小田切地区では、これより六〇年後の宝暦(ほうれき)十三年(一七六三)、繁(しげ)の名主岡村与市が初めて寺子屋を開いた。その子庄蔵があとを継いでいる。以後明治の初めまで、三七人の師匠がいる。この師匠を称(たた)えて門弟の建てた筆塚は二四基みられる。最初の筆塚は文化(ぶんか)三年(一八〇六)に建てた上深沢の実円大徳のものである。 寺子屋の師匠の職業は、農業二一人・神官八人・僧三人・修験二人・医者二人・郷士一人である。農業は名主クラスの人である。世襲で師匠となったのは、水内鎮(みのちしずめ)神社の神官宮坂氏四代、小鍋日方の勝生神社神官安藤氏三代、西繁の岡村氏、沢の入の原山氏、国見の修験吉村氏各二代である。
これらの師匠が教授したのは、書が二三人、読が二二人でほとんどの師匠が教授している。書は師匠が手書きの手本を与えた。孝経・大学・中庸・論語・孟子などの漢文を教授したのは虫倉地域には五塾あり、山田中の宮尾喜兵衛(天保~安政、門弟三〇人)と北畑の轟平右衛門(弘化~慶応、門弟五〇人)の二人が含まれている。また、仏教を教授したのは、喜兵衛と三福寺の真誉治之であり、程度の高い教授をしている。
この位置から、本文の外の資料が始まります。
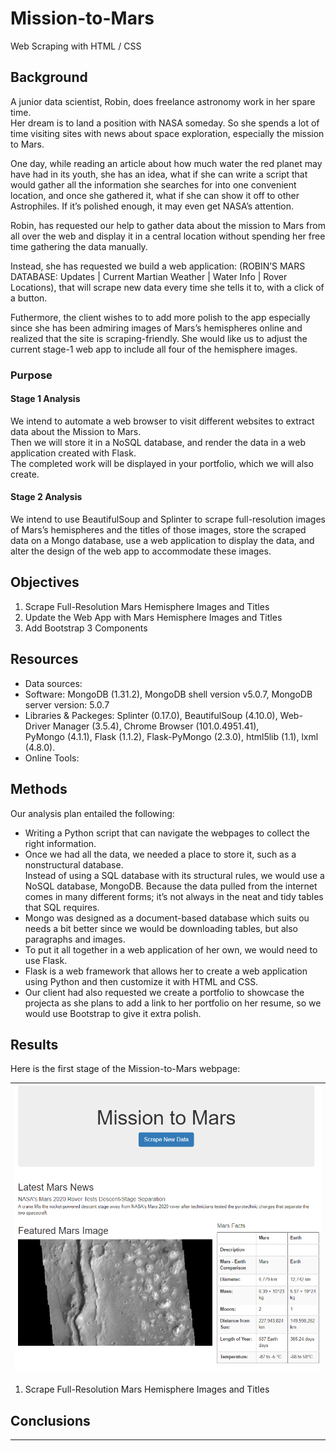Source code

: # Mission-to-Mars
Web Scraping with HTML / CSS

## Background

A junior data scientist, Robin, does freelance astronomy work in her spare time. <br>
Her dream is to land a position with NASA someday. So she spends a lot of time visiting sites with news about space exploration, especially the mission to Mars. <br>

One day, while reading an article about how much water the red planet may have had in its youth, she has an idea, 
what if she can write a script that would gather all the information she searches for into one convenient location, and once she gathered it, what if she can show it off to other Astrophiles. If it’s polished enough, it may even get NASA’s attention. <br>

Robin, has requested our help to gather data about the mission to Mars from all over the web and display it in a central location without spending her free time gathering the data manually. <br>

Instead, she has requested we build a web application: (ROBIN’S MARS DATABASE: Updates | Current Martian Weather | Water Info | Rover Locations), that will scrape new data every time she tells it to, with a click of a button. 

Futhermore, the client wishes to to add more polish to the app especially since she has been admiring images of Mars’s hemispheres online and realized that the site is scraping-friendly. She would like us to adjust the current stage-1 web app to include all four of the hemisphere images. 


### Purpose
#### Stage 1 Analysis 
We intend to automate a web browser to visit different websites to extract data about the Mission to Mars. <br>
Then we will store it in a NoSQL database, and render the data in a web application created with Flask. <br>
The completed work will be displayed in your portfolio, which we will also create. <br>

#### Stage 2 Analysis 
We intend to use BeautifulSoup and Splinter to scrape full-resolution images of Mars’s hemispheres and the titles of those images, store the scraped data on a Mongo database, use a web application to display the data, and alter the design of the web app to accommodate these images.

## Objectives

1. Scrape Full-Resolution Mars Hemisphere Images and Titles
2. Update the Web App with Mars Hemisphere Images and Titles
3. Add Bootstrap 3 Components


## Resources
- Data sources:
- Software: MongoDB (1.31.2), MongoDB shell version v5.0.7, MongoDB server version: 5.0.7
- Libraries & Packeges: Splinter (0.17.0), BeautifulSoup (4.10.0), Web-Driver Manager (3.5.4), Chrome Browser (101.0.4951.41), <br>
PyMongo (4.1.1), Flask (1.1.2), Flask-PyMongo (2.3.0), html5lib (1.1), lxml (4.8.0). <br>
- Online Tools:


## Methods
Our analysis plan entailed the following: 
- Writing a Python script that can navigate the webpages to collect the right information.
- Once we had all the data, we needed a place to store it, such as a nonstructural database. <br>
Instead of using a SQL database with its structural rules, we would use a NoSQL database, MongoDB. Because the data pulled from the internet comes in many different forms; it’s not always in the neat and tidy tables that SQL requires. <br>
- Mongo was designed as a document-based database which suits ou needs a bit better since we would be downloading tables, but also paragraphs and images.<br>
- To put it all together in a web application of her own, we would need to use Flask. <br>
- Flask is a web framework that allows her to create a web application using Python and then customize it with HTML and CSS. <br>
- Our client had also requested we create a portfolio to showcase the projecta as she plans to add a link to her portfolio on her resume, so we would use Bootstrap to give it extra polish.<br>


## Results

Here is the first stage of the Mission-to-Mars webpage: 

  |![First Stage Mars Mission Webpage.](./Images/scraping_app_output.png)|
  |-|

1. Scrape Full-Resolution Mars Hemisphere Images and Titles <br>

## Conclusions




---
繁の岡村要重郎(天保~弘化、門弟五〇人)は算を、久保の高野柳右衛門は、折り方を教授している。
文武兼修の道場をもった吉窪出身の山岸巻太(素平)は、松代藩に三〇年祐筆(ゆうひつ)として仕えた郷士である。のち天保から弘化にかけ善光寺西町に住んで剣、礼、読、書、謡曲を教授した。門弟一〇〇〇人、安政(あんせい)六年(一八五九)六九歳のとき善光寺本堂東に門弟が筆塚を建立した。